I recently returned from Germany, where I was visiting my grandparents and family. It was great to be back again, after nearly two years. The weather wasn’t the greatest but it was a nice change and we did have a few partially sunny days. Most of the time, it was cloudy and cool, as some of my photos will show, but we came prepared with jackets.
Most of our two week trip was spent in my mother’s home town of Bad Sooden-Allendorf with my grandparents. A few days were spent with the rest of our family: a trip into the city with my aunt, grilling with my cousin and his family, and Greek food with my other cousin and her family.
For the first time, we rented a car instead of taking the train from Frankfurt to Bad Sooden. It gave us the mobility to not only do some shopping for my grandparents but also to go exploring. A burg(a medieval fortress), which inspired the tale of Rapunzel, was where we wound up. Initially, we had planned to go further south but the weather in Bavaria was much colder and there was a lot of construction on the autobahns down there according to our family.

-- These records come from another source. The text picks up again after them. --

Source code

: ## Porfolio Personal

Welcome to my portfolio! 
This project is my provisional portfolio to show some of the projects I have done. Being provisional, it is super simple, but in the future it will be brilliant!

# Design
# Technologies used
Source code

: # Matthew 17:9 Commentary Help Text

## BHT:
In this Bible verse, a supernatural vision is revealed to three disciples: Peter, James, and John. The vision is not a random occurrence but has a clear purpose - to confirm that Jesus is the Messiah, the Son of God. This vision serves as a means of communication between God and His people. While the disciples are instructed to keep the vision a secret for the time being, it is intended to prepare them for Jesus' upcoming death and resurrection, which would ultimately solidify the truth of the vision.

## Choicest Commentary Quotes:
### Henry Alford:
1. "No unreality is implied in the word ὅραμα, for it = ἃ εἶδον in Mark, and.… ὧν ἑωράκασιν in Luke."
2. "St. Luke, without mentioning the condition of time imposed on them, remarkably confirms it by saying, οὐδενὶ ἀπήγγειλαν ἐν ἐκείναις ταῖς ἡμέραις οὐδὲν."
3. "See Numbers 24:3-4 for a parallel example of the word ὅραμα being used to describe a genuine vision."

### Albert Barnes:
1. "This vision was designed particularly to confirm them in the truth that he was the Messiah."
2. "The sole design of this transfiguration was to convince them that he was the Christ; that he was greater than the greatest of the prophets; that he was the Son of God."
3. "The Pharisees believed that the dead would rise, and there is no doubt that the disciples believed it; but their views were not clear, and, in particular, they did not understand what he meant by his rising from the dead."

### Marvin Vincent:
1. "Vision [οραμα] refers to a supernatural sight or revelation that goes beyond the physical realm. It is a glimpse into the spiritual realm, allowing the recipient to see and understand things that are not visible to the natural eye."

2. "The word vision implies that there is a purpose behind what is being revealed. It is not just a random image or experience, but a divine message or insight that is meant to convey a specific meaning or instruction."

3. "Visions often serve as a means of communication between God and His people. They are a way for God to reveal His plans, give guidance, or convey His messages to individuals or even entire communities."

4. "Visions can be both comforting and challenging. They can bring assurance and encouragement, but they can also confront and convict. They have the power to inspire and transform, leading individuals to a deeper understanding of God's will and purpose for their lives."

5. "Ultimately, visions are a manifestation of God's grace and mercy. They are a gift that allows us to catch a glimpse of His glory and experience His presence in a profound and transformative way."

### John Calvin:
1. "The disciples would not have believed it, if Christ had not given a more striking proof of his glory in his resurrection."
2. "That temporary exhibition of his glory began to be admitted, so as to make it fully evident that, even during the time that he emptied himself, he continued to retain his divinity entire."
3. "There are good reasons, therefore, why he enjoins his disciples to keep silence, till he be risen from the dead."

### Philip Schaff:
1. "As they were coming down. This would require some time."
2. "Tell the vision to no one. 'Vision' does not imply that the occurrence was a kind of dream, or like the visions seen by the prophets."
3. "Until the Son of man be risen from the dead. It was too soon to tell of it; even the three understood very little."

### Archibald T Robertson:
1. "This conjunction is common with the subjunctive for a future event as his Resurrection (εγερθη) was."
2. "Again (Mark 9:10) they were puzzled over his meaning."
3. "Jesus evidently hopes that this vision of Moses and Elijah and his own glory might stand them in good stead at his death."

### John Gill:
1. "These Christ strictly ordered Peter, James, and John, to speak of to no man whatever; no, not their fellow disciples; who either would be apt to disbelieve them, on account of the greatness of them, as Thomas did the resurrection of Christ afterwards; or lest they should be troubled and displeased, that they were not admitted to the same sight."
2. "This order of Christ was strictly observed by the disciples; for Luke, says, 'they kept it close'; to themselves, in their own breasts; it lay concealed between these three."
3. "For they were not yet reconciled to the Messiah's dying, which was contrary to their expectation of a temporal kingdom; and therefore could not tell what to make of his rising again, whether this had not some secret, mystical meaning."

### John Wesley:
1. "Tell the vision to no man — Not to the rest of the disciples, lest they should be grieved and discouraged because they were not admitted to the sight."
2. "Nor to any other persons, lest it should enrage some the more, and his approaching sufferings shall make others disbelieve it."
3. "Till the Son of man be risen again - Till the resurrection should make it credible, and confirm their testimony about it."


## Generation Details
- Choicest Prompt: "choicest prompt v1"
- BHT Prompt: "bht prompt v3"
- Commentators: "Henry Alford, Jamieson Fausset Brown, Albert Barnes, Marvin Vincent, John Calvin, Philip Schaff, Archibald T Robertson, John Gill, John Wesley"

Despite my numerous trips to Germany over the years, I have yet to explore most of it. We tend to spend a lot of time at home with my grandparents, which I don’t mind at all, but that does mean there are still a lot of cities to visit. There is so much rich history in a place that has been a country for centuries upon centuries longer than the United States. From King Ludwig and his impressive famous castles, to the green rolling hills and thick forests, the mountains in the south, the seaside to the north, and more castles and burgs than you can imagine.
Bad Sooden-Allendorf is located in Northern Hessen and not many people (outside of those that live there or have visited) have heard of it. But some may have heard of Kassel or Hanau, two cities located just under an hour west and two hours south of Bad Sooden, respectively. Kassel is special for many reasons, but one that has always fascinated me is its connection with the Brothers Grimm. Germany’s most famous storytellers, Jacob and Wilhelm Grimm, were born in Hanau and lived in Kassel during the time they pieced together their collection of fairy tales. Now that I’m older, and through the power of the internet, I can research the Brothers Grimm and their old stomping grounds. These stomping grounds just so happen to be all over Hessen and make for a lot of neat places to visit within hours of my mother’s hometown.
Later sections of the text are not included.